Atal, burada yaptığı açıklamada, iklim krizine bağlı olarak Akkuyu Nükleer Santral alanında 2022 Ağustos ayında deniz suyu sıcaklığının 30,5 C’yi geçtiğini anımsattı. “Akdeniz’İn su sıcaklığı Akkuyu nükleeri soğutması imkansız hale geldi” diyen Atal, bunun üzerine çalıştırılmaya çalışıldığı takdirde patlayacak olan Akkuyu Nükleer Santralinde, ‘Soğutma Suyu Çevresel Etki Değerlendirme Raporu’nun alınması ve inşaatın derhal durdurulması talebiyle açılan davaya dair bilgilendirme yaptı.
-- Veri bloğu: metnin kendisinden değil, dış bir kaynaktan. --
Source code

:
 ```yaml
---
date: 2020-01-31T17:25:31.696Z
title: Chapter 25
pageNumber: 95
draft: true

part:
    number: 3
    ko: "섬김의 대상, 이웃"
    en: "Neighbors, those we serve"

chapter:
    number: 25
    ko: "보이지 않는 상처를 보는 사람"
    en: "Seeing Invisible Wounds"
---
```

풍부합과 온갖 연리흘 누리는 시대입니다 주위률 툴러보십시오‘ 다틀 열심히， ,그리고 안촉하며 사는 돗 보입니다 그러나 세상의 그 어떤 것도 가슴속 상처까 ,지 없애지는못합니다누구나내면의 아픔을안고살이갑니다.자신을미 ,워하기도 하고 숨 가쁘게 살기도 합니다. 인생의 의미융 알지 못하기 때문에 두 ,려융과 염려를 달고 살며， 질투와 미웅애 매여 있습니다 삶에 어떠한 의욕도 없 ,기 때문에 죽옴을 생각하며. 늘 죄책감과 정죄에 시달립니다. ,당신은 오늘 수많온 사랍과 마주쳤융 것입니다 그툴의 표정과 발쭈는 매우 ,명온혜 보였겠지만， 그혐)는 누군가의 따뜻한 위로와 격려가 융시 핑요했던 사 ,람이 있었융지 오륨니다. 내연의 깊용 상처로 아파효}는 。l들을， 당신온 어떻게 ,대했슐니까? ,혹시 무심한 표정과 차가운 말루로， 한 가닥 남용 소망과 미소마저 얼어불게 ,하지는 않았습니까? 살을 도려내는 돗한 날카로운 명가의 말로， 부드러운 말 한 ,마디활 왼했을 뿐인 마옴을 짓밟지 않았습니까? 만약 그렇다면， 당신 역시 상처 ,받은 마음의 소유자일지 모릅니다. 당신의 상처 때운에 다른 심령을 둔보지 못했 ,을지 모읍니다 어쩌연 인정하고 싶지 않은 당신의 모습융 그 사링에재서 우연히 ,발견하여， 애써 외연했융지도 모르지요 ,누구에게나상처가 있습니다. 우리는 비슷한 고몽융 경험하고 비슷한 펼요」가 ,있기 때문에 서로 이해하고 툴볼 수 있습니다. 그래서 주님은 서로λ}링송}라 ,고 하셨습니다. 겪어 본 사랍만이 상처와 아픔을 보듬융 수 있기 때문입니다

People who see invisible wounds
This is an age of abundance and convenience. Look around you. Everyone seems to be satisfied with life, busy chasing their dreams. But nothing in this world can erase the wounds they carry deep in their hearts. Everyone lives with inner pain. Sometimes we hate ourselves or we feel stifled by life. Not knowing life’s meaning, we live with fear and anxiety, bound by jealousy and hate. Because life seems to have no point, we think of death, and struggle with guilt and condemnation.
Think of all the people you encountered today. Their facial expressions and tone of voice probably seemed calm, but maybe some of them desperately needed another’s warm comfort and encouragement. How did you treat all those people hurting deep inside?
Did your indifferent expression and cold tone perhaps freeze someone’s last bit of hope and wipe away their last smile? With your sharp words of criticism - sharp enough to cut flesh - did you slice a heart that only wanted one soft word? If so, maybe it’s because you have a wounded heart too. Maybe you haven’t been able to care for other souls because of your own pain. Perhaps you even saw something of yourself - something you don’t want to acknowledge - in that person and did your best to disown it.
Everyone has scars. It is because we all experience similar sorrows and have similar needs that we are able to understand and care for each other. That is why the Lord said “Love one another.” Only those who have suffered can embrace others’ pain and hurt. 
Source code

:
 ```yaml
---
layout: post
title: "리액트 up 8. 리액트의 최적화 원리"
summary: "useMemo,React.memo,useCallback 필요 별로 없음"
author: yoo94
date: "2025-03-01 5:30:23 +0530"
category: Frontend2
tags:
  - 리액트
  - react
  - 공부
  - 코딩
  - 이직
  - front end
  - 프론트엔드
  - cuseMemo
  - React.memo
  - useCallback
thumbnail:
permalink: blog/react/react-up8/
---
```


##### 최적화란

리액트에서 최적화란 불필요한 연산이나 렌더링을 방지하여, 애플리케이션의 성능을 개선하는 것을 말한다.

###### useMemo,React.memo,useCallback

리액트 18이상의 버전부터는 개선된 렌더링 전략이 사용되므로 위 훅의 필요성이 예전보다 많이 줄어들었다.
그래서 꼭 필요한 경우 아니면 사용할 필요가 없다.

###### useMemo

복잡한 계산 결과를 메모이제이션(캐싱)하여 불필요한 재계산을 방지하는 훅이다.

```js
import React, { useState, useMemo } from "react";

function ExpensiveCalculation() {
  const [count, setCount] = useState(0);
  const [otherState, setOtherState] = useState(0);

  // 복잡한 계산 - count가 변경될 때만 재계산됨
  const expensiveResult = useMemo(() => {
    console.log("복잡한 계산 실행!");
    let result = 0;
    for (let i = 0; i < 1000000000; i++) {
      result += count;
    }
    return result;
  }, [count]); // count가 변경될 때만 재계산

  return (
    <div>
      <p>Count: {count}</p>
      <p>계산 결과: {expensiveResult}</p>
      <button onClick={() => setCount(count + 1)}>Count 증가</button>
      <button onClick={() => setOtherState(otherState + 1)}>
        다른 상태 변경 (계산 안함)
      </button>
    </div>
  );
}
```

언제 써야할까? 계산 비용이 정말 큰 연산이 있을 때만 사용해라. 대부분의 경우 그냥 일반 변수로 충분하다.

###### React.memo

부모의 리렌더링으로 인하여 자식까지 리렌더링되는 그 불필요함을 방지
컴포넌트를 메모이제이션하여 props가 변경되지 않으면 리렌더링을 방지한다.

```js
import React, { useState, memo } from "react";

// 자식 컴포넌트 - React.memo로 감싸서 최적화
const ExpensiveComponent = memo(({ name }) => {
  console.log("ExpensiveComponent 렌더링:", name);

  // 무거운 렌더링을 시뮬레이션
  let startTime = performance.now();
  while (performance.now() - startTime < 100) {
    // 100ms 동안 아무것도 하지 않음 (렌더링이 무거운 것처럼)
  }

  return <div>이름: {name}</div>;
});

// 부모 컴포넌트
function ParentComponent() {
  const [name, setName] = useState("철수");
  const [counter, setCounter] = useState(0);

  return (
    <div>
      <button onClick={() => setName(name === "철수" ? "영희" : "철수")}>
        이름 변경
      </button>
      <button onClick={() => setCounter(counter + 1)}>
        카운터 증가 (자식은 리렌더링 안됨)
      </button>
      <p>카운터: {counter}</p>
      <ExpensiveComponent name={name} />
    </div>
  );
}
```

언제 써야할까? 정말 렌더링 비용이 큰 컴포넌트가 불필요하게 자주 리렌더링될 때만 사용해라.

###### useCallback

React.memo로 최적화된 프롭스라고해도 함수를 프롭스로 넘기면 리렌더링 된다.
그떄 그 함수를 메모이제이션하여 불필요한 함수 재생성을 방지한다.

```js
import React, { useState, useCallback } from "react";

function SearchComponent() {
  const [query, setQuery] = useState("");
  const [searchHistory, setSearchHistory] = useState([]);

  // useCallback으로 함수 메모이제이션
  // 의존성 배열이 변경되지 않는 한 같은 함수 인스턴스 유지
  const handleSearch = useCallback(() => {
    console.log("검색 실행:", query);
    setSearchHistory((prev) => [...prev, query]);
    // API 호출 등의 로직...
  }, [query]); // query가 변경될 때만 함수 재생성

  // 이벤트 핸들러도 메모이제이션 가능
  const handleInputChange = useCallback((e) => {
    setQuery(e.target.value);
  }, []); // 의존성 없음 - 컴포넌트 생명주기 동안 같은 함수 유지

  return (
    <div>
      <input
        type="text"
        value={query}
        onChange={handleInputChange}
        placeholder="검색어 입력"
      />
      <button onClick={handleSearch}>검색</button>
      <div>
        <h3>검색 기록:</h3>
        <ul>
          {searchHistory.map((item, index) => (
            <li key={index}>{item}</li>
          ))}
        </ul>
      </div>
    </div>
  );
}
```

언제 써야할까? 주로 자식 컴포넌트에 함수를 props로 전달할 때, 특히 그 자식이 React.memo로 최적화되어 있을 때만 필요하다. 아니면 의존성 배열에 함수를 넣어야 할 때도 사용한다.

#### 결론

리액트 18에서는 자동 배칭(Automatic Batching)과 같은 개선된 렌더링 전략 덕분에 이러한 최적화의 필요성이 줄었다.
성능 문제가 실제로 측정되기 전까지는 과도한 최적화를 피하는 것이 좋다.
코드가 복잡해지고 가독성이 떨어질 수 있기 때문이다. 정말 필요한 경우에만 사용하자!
“BAKANLIK YETERLİ TEK BİR İNCELEME DAHİ SUNAMADI”
Fransa’da soğutma suyu sıcaklığının 28 C’yi geçtiği için, İsveç’te ise 25 C’yi geçtiği için nükleer santraller durdurulmaya başlandığını işaret eden İsmail hakkı Atal, “Biz dava açtıktan sonra ise 2023 Ağustos ayında Akkuyu denizel alanı 31,9 C’yi gördü ve 2023 Temmuz ayı deniz suyu sıcaklık ortalaması 28,4 C’ oldu.
Mersin 2. İdare Mahkemesi 22 Haziran 023 tarihinde davalı Çevre ve Şehircilik Bakanlığından ‘ÇED kapsamında soğutma suyu yeterliliği açısından yapılan/ yaptırılan teknik bir incelemenin bulunup bulunmadığını sordu. Ancak dosyaya 24.07.2023 tarihinde 23 sayfalık cevap dilekçesi sunan davalı bakanlık, soğutma suyu yeterliliği ile ilgili tek bir inceleme dahi sunamazken, sadece deşarj suyunun deniz suyunu ne kadar ısıtacağına ilişkin modellemeler sunarak, somut nükleer facia tehlikesini soyut olarak inkar etti.
“AKKUYU DENİZİ GEZEGENDEN 2 KAT FAZLA ISINIYOR”
Ortalama denizel sıcaklığın ortalama karasal sıcaklıktan daha fazla olduğu gezegendeki tek nükleer sahası Akkuyu denizi ise gezegenden 2 kat fazla ısınıyor. Bunlar üzerine davalı bakanlık, Akkuyu çılgınlığından vazgeçmek yerine, 28 C’nin üzerindeki su sıcaklığında da Akkuyu’nun çalıştırılmasına izin verileceğine ilişkin (adrese teslim) Su Kirliliği Kontrolü Yönetmeliğinde değişiklik yaparak, Akkuyu inadıyla küresel iklim krizine kafa tutan tek bakanlık olarak tarihe geçti.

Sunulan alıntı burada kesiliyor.